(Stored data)

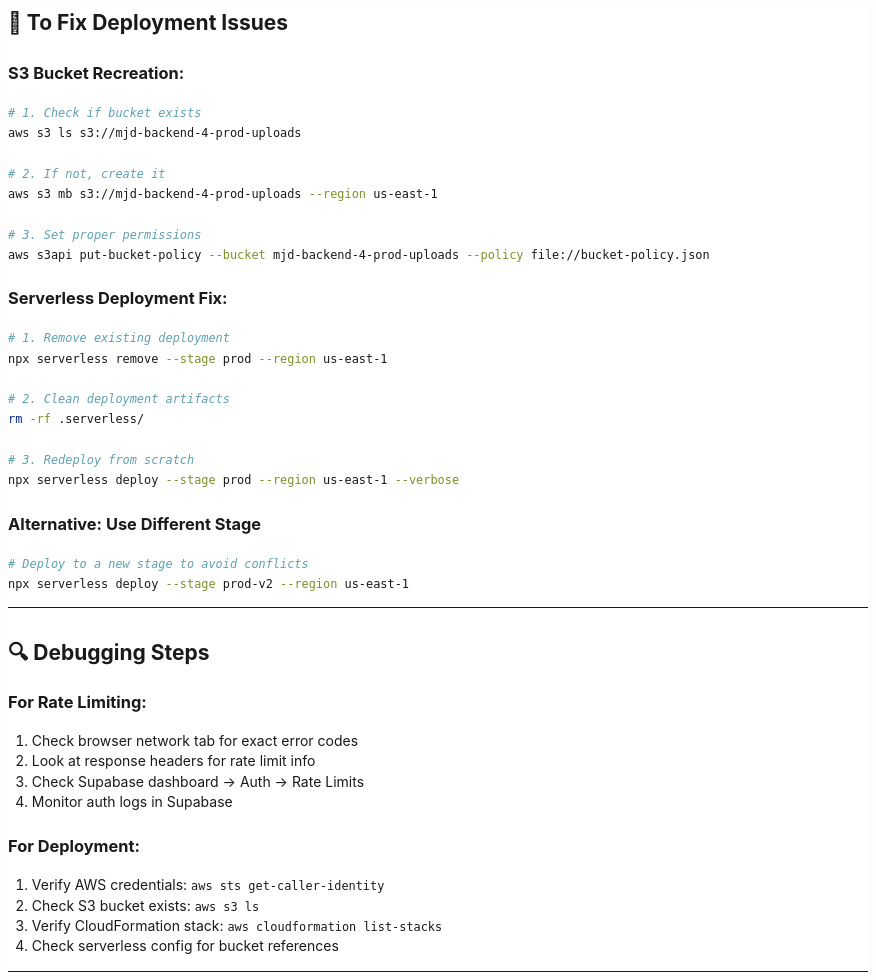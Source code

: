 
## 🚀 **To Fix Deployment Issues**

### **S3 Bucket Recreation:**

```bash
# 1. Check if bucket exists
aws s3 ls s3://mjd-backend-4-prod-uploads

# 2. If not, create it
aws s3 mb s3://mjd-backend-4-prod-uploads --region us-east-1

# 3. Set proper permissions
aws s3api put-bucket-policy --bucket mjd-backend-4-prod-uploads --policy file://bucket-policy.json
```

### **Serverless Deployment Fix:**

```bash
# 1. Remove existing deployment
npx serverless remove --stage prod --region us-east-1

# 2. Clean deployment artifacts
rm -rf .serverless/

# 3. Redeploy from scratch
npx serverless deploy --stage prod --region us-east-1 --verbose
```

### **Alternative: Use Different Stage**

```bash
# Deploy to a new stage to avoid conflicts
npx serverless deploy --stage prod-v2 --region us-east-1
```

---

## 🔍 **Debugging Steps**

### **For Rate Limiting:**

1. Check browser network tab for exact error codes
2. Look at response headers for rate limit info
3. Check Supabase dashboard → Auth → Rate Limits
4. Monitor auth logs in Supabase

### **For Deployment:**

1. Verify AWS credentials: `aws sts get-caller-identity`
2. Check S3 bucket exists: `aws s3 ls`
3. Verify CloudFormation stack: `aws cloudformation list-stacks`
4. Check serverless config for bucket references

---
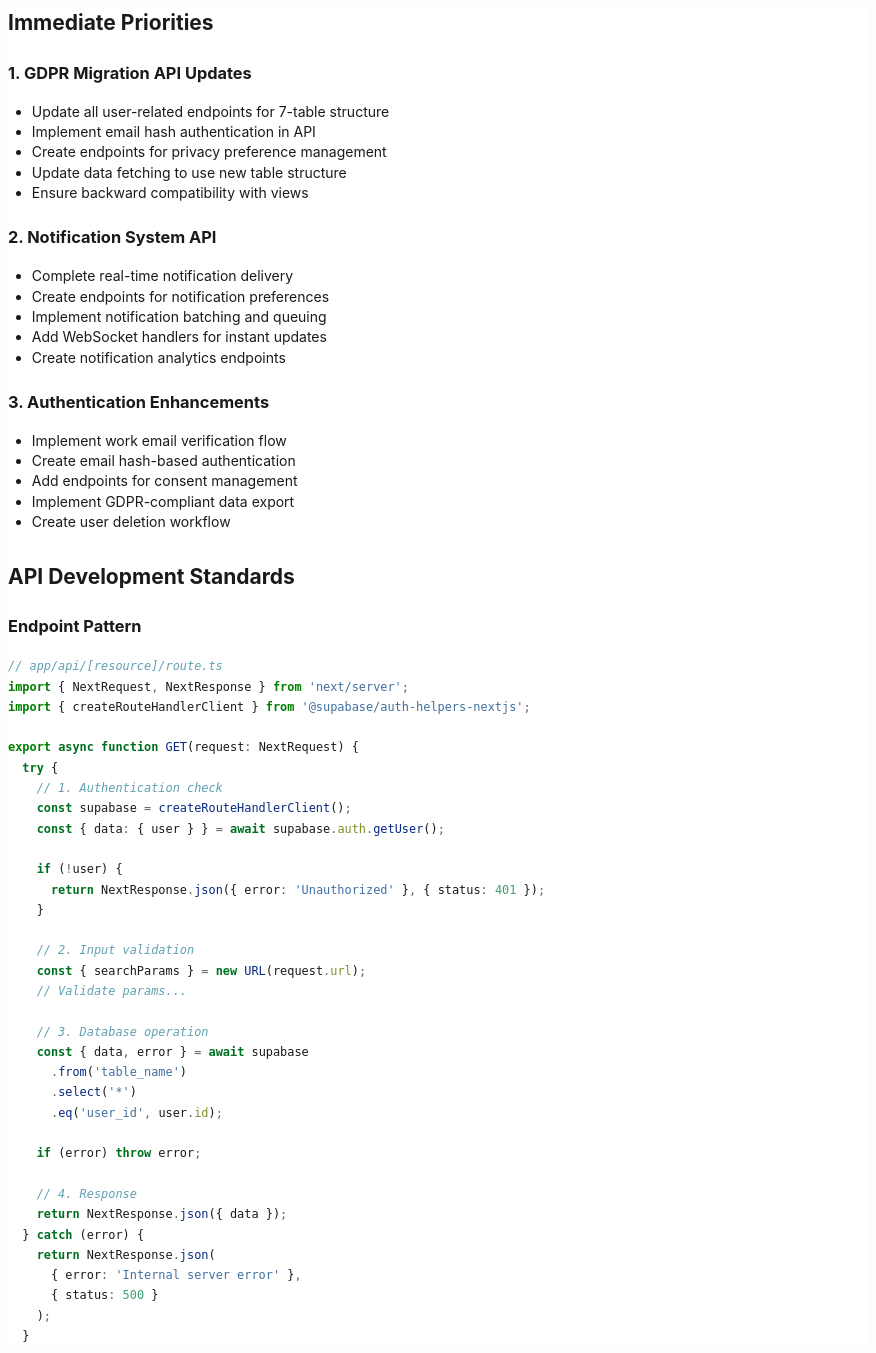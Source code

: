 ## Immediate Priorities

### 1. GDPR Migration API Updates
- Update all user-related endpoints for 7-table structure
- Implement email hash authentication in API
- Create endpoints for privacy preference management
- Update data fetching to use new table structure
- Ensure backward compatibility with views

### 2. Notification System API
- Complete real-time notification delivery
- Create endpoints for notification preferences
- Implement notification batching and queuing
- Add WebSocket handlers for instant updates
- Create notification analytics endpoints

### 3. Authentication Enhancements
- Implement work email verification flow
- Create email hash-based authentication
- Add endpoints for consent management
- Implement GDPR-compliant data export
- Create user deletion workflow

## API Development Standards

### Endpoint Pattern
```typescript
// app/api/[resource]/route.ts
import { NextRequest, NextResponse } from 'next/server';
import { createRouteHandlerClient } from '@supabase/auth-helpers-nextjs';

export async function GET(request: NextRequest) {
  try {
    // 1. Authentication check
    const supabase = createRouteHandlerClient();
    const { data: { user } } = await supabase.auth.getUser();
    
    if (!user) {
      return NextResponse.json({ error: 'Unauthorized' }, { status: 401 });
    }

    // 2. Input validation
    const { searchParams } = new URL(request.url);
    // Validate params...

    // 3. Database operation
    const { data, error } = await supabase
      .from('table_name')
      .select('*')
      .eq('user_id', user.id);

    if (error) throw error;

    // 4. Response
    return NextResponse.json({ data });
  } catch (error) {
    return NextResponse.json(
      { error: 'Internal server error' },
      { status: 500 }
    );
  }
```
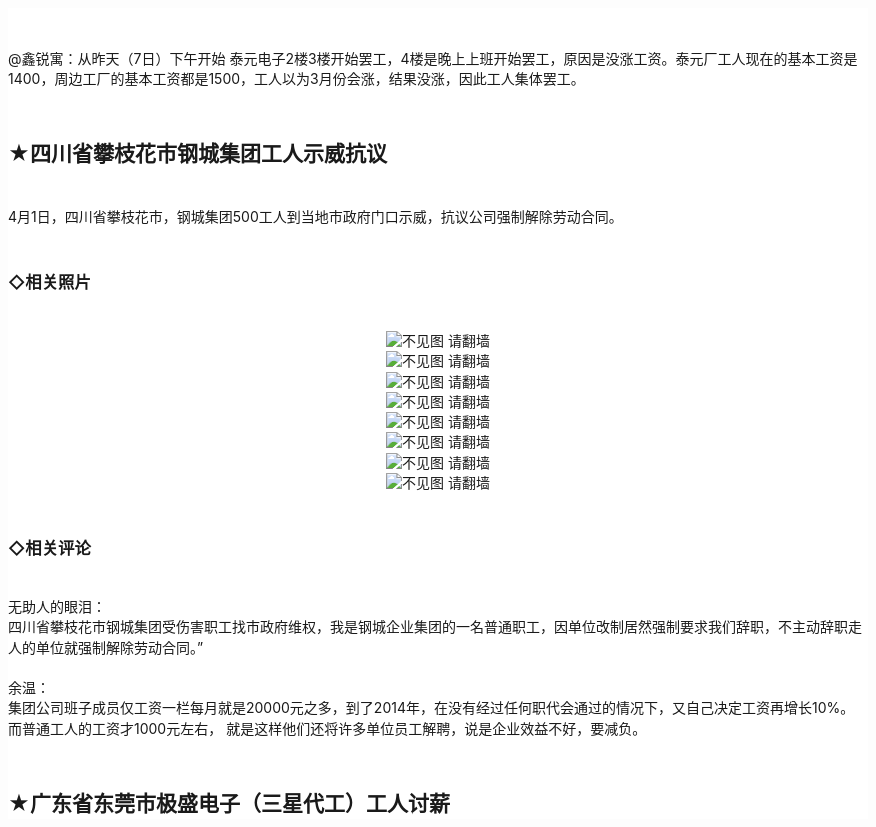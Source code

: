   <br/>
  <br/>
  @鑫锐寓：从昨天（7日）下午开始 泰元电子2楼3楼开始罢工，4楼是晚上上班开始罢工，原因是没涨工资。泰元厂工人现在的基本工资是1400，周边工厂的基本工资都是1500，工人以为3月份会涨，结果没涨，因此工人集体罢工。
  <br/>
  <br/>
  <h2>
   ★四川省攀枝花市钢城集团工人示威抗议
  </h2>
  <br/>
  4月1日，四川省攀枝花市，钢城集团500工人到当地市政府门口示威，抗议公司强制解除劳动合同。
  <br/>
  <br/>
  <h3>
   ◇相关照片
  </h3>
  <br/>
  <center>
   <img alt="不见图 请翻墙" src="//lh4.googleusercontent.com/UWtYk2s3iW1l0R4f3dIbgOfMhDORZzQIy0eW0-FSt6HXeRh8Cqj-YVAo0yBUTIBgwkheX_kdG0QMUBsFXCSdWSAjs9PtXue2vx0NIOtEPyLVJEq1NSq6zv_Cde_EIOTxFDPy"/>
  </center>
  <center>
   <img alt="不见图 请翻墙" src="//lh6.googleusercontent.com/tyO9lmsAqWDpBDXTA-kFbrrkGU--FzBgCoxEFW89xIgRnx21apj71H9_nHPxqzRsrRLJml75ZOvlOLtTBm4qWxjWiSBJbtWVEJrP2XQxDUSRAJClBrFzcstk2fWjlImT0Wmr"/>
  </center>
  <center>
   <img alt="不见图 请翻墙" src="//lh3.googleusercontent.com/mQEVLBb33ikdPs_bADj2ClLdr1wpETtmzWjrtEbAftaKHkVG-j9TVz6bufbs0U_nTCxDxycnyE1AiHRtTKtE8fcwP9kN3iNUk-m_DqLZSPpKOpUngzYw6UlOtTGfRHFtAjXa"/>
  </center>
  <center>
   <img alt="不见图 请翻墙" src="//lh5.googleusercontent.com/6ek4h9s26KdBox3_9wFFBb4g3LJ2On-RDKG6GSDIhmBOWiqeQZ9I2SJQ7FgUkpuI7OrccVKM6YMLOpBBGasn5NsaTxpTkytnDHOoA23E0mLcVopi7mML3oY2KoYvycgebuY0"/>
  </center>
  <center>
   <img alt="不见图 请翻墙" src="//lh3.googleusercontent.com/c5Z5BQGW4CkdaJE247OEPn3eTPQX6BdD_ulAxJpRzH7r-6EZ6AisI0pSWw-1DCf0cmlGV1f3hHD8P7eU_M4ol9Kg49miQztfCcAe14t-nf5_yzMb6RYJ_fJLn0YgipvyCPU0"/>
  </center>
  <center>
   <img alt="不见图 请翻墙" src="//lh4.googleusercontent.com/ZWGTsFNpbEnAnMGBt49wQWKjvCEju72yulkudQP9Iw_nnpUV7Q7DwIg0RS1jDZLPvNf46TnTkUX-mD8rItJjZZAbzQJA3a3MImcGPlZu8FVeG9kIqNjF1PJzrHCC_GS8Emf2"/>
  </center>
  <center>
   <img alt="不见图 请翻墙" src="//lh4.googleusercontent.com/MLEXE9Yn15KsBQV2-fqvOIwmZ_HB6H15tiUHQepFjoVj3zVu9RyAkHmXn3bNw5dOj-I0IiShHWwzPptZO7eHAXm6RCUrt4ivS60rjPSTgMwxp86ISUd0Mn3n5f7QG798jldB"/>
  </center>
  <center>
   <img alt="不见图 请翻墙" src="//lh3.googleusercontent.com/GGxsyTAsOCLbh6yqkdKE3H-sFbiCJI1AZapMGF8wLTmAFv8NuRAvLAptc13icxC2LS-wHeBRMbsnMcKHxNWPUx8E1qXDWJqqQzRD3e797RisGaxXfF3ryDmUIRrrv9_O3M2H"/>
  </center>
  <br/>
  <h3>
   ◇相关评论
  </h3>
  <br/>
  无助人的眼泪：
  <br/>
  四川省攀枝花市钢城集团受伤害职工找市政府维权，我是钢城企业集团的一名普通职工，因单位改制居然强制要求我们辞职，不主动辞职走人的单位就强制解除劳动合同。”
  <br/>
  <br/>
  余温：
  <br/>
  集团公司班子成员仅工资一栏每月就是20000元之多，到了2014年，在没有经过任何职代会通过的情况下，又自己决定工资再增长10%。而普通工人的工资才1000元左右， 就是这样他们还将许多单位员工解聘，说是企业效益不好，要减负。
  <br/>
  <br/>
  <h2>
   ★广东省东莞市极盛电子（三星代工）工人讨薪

§ **Task instructions**: When you reach the line with "## Immediate Priorities" in the records above, start writing out lines exactly, and stop once the line with "### 2. Notification System API" has been written; include nothing else.

§ **Task response**:
: ## Immediate Priorities

### 1. GDPR Migration API Updates
- Update all user-related endpoints for 7-table structure
- Implement email hash authentication in API
- Create endpoints for privacy preference management
- Update data fetching to use new table structure
- Ensure backward compatibility with views

### 2. Notification System API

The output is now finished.